Anomaly Detection – Signal vs. Noise through Time-Series Decomposition

General Note

This example is part of a larger set of examples of using Google Analytics with R:

For additional examples, downloadable code, and explanations of the overall effort, see: https://github.com/SDITools/ga-and-r-examples
To see this specific example in Shiny (web/interactive) form, see: https://gilligan.shinyapps.io/forecasting/

Overview

This example is an exploration of using Holt-Winters forecasting for anomaly detection.

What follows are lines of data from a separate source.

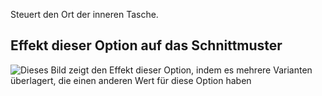 Steuert den Ort der inneren Tasche.

## Effekt dieser Option auf das Schnittmuster

![Dieses Bild zeigt den Effekt dieser Option, indem es mehrere Varianten überlagert, die einen anderen Wert für diese Option haben](carlton_innerpocketplacement_sample.svg "Effekt dieser Option auf das Schnittmuster")
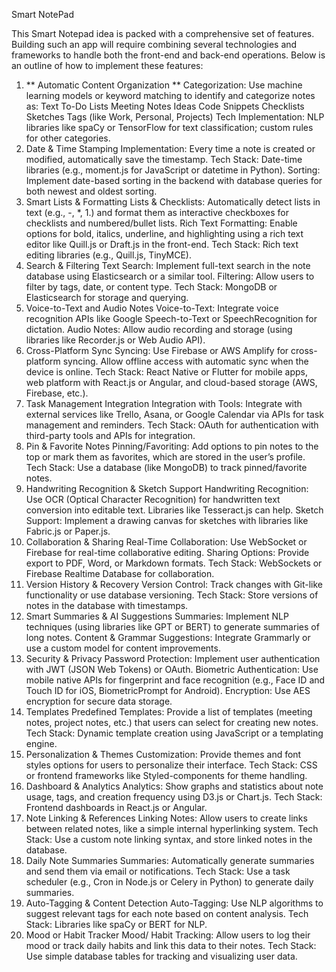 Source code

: Smart NotePad


This Smart Notepad idea is packed with a comprehensive set of features. Building such an app will require combining several technologies and frameworks to handle both the front-end and back-end operations. Below is an outline of how to implement these features:

1. ** Automatic Content Organization **
Categorization: Use machine learning models or keyword matching to identify and categorize notes as:
Text
To-Do Lists
Meeting Notes
Ideas
Code Snippets
Checklists
Sketches
Tags (like Work, Personal, Projects)
Tech Implementation: NLP libraries like spaCy or TensorFlow for text classification; custom rules for other categories.
2. Date & Time Stamping
Implementation: Every time a note is created or modified, automatically save the timestamp.
Tech Stack: Date-time libraries (e.g., moment.js for JavaScript or datetime in Python).
Sorting: Implement date-based sorting in the backend with database queries for both newest and oldest sorting.
3. Smart Lists & Formatting
Lists & Checklists: Automatically detect lists in text (e.g., -, *, 1.) and format them as interactive checkboxes for checklists and numbered/bullet lists.
Rich Text Formatting: Enable options for bold, italics, underline, and highlighting using a rich text editor like Quill.js or Draft.js in the front-end.
Tech Stack: Rich text editing libraries (e.g., Quill.js, TinyMCE).
4. Search & Filtering
Text Search: Implement full-text search in the note database using Elasticsearch or a similar tool.
Filtering: Allow users to filter by tags, date, or content type.
Tech Stack: MongoDB or Elasticsearch for storage and querying.
5. Voice-to-Text and Audio Notes
Voice-to-Text: Integrate voice recognition APIs like Google Speech-to-Text or SpeechRecognition for dictation.
Audio Notes: Allow audio recording and storage (using libraries like Recorder.js or Web Audio API).
6. Cross-Platform Sync
Syncing: Use Firebase or AWS Amplify for cross-platform syncing. Allow offline access with automatic sync when the device is online.
Tech Stack: React Native or Flutter for mobile apps, web platform with React.js or Angular, and cloud-based storage (AWS, Firebase, etc.).
7. Task Management Integration
Integration with Tools: Integrate with external services like Trello, Asana, or Google Calendar via APIs for task management and reminders.
Tech Stack: OAuth for authentication with third-party tools and APIs for integration.
8. Pin & Favorite Notes
Pinning/Favoriting: Add options to pin notes to the top or mark them as favorites, which are stored in the user’s profile.
Tech Stack: Use a database (like MongoDB) to track pinned/favorite notes.
9. Handwriting Recognition & Sketch Support
Handwriting Recognition: Use OCR (Optical Character Recognition) for handwritten text conversion into editable text. Libraries like Tesseract.js can help.
Sketch Support: Implement a drawing canvas for sketches with libraries like Fabric.js or Paper.js.
10. Collaboration & Sharing
Real-Time Collaboration: Use WebSocket or Firebase for real-time collaborative editing.
Sharing Options: Provide export to PDF, Word, or Markdown formats.
Tech Stack: WebSockets or Firebase Realtime Database for collaboration.
11. Version History & Recovery
Version Control: Track changes with Git-like functionality or use database versioning.
Tech Stack: Store versions of notes in the database with timestamps.
12. Smart Summaries & AI Suggestions
Summaries: Implement NLP techniques (using libraries like GPT or BERT) to generate summaries of long notes.
Content & Grammar Suggestions: Integrate Grammarly or use a custom model for content improvements.
13. Security & Privacy
Password Protection: Implement user authentication with JWT (JSON Web Tokens) or OAuth.
Biometric Authentication: Use mobile native APIs for fingerprint and face recognition (e.g., Face ID and Touch ID for iOS, BiometricPrompt for Android).
Encryption: Use AES encryption for secure data storage.
14. Templates
Predefined Templates: Provide a list of templates (meeting notes, project notes, etc.) that users can select for creating new notes.
Tech Stack: Dynamic template creation using JavaScript or a templating engine.
15. Personalization & Themes
Customization: Provide themes and font styles options for users to personalize their interface.
Tech Stack: CSS or frontend frameworks like Styled-components for theme handling.
16. Dashboard & Analytics
Analytics: Show graphs and statistics about note usage, tags, and creation frequency using D3.js or Chart.js.
Tech Stack: Frontend dashboards in React.js or Angular.
17. Note Linking & References
Linking Notes: Allow users to create links between related notes, like a simple internal hyperlinking system.
Tech Stack: Use a custom note linking syntax, and store linked notes in the database.
18. Daily Note Summaries
Summaries: Automatically generate summaries and send them via email or notifications.
Tech Stack: Use a task scheduler (e.g., Cron in Node.js or Celery in Python) to generate daily summaries.
19. Auto-Tagging & Content Detection
Auto-Tagging: Use NLP algorithms to suggest relevant tags for each note based on content analysis.
Tech Stack: Libraries like spaCy or BERT for NLP.
20. Mood or Habit Tracker
Mood/ Habit Tracking: Allow users to log their mood or track daily habits and link this data to their notes.
Tech Stack: Use simple database tables for tracking and visualizing user data. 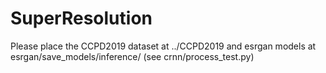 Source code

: # SuperResolution
 
Please place the CCPD2019 dataset at ../CCPD2019
and esrgan models at esrgan/save_models/inference/ (see crnn/process_test.py)
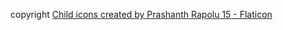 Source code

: copyright
<a href="https://www.flaticon.com/free-icons/child" title="child icons">Child icons created by Prashanth Rapolu 15 - Flaticon</a>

Mainly, it’s geared towards an explanation of time-series decomposition and how that technique can be used to identify whether some set of data falls outside of an expected range.

Setup/Config

Start with the initial configuration of variables and the theme.

# Load the necessary libraries. 
if (!require("pacman")) install.packages("pacman")

## Loading required package: pacman

pacman::p_load(googleAnalyticsR,  # How we actually get the Google Analytics data
               tidyverse,         # Includes dplyr, ggplot2, and others; very key!
               splitstackshape,   # For some data munging (probably better to use a tidyverse package)
               plotly,            # We're going to make the charts interactive
               scales,            # Useful for some number formatting in the visualizations
               lubridate,         # For the wday function
               tools)             # For our stepwise regression

# Authorize GA. Depending on if you've done this already and a .ga-httr-oauth file has
# been saved or not, this may pop you over to a browser to authenticate.
ga_auth(token = ".httr-oauth", new_user = TRUE)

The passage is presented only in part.